It’s a fun job, but someone’s got to do it


Driving past a fast-food restaurant today, I spotted a sign out front that said, “FUN JOBS! Apply inside!”

Fun jobs. The sign seemed to contradict something my dad used to say to me at least five times a week when I was a teenager: “If it was fun, they wouldn’t call it work.” His other favorite sayings were, “That bed won’t make itself,” “That lawn won’t mow itself,” “This house won’t paint itself,” and the one we always hated to hear, “That fire you kids set in the garage won’t go out by itself.”

Still, I wonder: What could these “fun jobs” possibly be? Cleaning the restrooms? That’s not much fun. If it was fun, kids would do it at home. If it was fun, the customers would pick up after themselves. Perhaps that’s why so many places have stopped cleaning their restrooms – it’s just not fun.

It’s, like, a job.

That would also explain why there are no paper towels in the paper towel dispenser, why the place smells of antiseptic spray instead of soap and elbow grease, and why there’s some kind of nasty mold growing under the sink. Cleaning – it’s just not fun.

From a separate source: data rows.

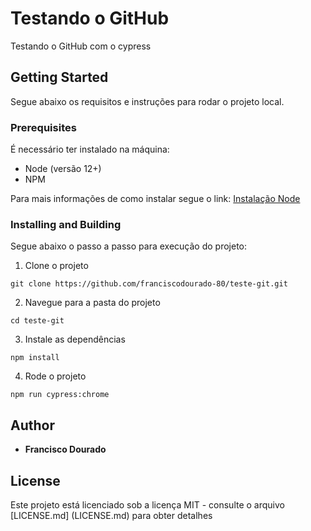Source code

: # Testando o GitHub

Testando o GitHub com o cypress

## Getting Started

Segue abaixo os requisitos e instruções para rodar o projeto local.

### Prerequisites

É necessário ter instalado na máquina:
- Node (versão 12+)
- NPM

Para mais informações de como instalar segue o link:
[Instalação Node](https://nodejs.org)

### Installing and Building

Segue abaixo o passo a passo para execução do projeto:

1. Clone o projeto

```
git clone https://github.com/franciscodourado-80/teste-git.git
```

2. Navegue para a pasta do projeto

```
cd teste-git
```

3. Instale as dependências
```
npm install
```

4. Rode o projeto
```
npm run cypress:chrome
```

## Author

* **Francisco Dourado** 

## License

Este projeto está licenciado sob a licença MIT - consulte o arquivo [LICENSE.md] (LICENSE.md) para obter detalhes
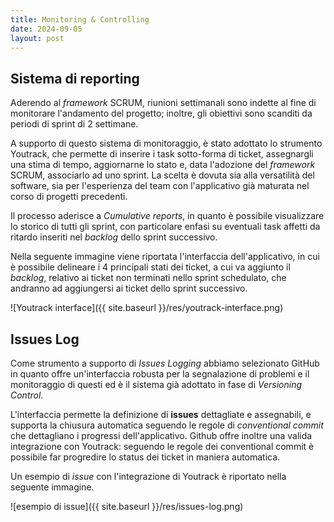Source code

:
 ```yaml
---
title: Monitoring & Controlling
date: 2024-09-05
layout: post
---
```


## Sistema di reporting

Aderendo al _framework_ SCRUM, riunioni settimanali sono indette al fine di monitorare l'andamento del progetto; inoltre, gli obiettivi sono scanditi da periodi di sprint di 2 settimane.

A supporto di questo sistema di monitoraggio, è stato adottato lo strumento Youtrack, che permette di inserire i task sotto-forma di ticket, assegnargli una stima di tempo, aggiornarne lo stato e, data l'adozione del _framework_ SCRUM, associarlo ad uno sprint. La scelta è dovuta sia alla versatilità del software, sia per l'esperienza del team con l'applicativo già maturata nel corso di progetti precedenti.

Il processo aderisce a _Cumulative reports_, in quanto è possibile visualizzare lo storico di tutti gli sprint, con particolare enfasi su eventuali task affetti da ritardo inseriti nel _backlog_ dello sprint successivo.

Nella seguente immagine viene riportata l'interfaccia dell'applicativo, in cui è possibile delineare i 4 principali stati dei ticket, a cui va aggiunto il _backlog_, relativo ai ticket non terminati nello sprint schedulato, che andranno ad aggiungersi ai ticket dello sprint successivo.

![Youtrack interface]({{ site.baseurl }}/res/youtrack-interface.png)

## Issues Log

Come strumento a supporto di _Issues Logging_ abbiamo selezionato GitHub in quanto offre un'interfaccia robusta per la segnalazione di problemi e il monitoraggio di questi ed è il sistema già adottato in fase di _Versioning Control_.

L'interfaccia permette la definizione di **issues** dettagliate e assegnabili, e supporta la chiusura automatica seguendo le regole di _conventional commit_ che dettagliano i progressi dell'applicativo.
Github offre inoltre una valida integrazione con Youtrack: seguendo le regole dei conventional commit è possibile far progredire lo status dei ticket in maniera automatica.

Un esempio di _issue_ con l'integrazione di Youtrack è riportato nella seguente immagine.

![esempio di issue]({{ site.baseurl }}/res/issues-log.png)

What would be a fun job in a fast-food restaurant?

Microwaving the food sounds fun. But after the first four or five hours, I’ll bet teenagers figure out it’s not as much fun as bullying on Facebook while locked in their bedrooms. Cooking food all day long is not as much fun as playing video games all day long, and then ordering a pizza online when you get hungry. If only they would pay us to play video games. That would be a fun job!

There’s not really much of anything in a fast-food restaurant that would qualify as a fun job once you’ve done it a few hundred thousand times. Emptying huge bins of trash, mopping floors, policing the parking lot – not fun, not fun, not fun.

A fun job would be, say, testing suntan lotion.

Fifty-thousand a year to start, no experience necessary. That’s the kind of place that should have a sign outside that says, “FUN JOBS! Apply inside!”

Being the heiress to a hotel fortune is probably a fun job. No wasting time getting a college degree; no bothering with inconvenient job interviews.

Just buy a closet full of $10,000-dresses and you’re in business.

The great part is that you pick your own hours and you’re your own boss. Now that’s fun.

The bad news? No paid vacations. Bummer.

Movie stars look like they have lots of fun on the job. Most Hollywood studios could believably post a “FUN JOBS! Apply inside” sign. No one asks movie stars to clean the studio parking lot; someone’s always fussing with their hair and makeup; they get driven to work in a limousine and they get an entire RV for a dressing room. Best of all, the minimum wage for movies stars is a few million dollars a year. And there’s good opportunity for advancement.

Here’s the perfect first, fun job for a young high-school student: cellphone tester. The kids would work on commission. The phone companies would give them a cut of their parents’ bill – say, 15 percent. So if your phone bill is $100, your high-schooler would only make $15 that month. But if they can drive your bill up to $700 or so, they could make a decent amount of cash.

Some of them might even be able to test two phones at a time. They wouldn’t have to learn how to make change the way they would at that “fun” fast-food job, and they wouldn’t have to wear a uniform, a hairnet or a nametag.

It’d be like hardly working at all. What a fun job!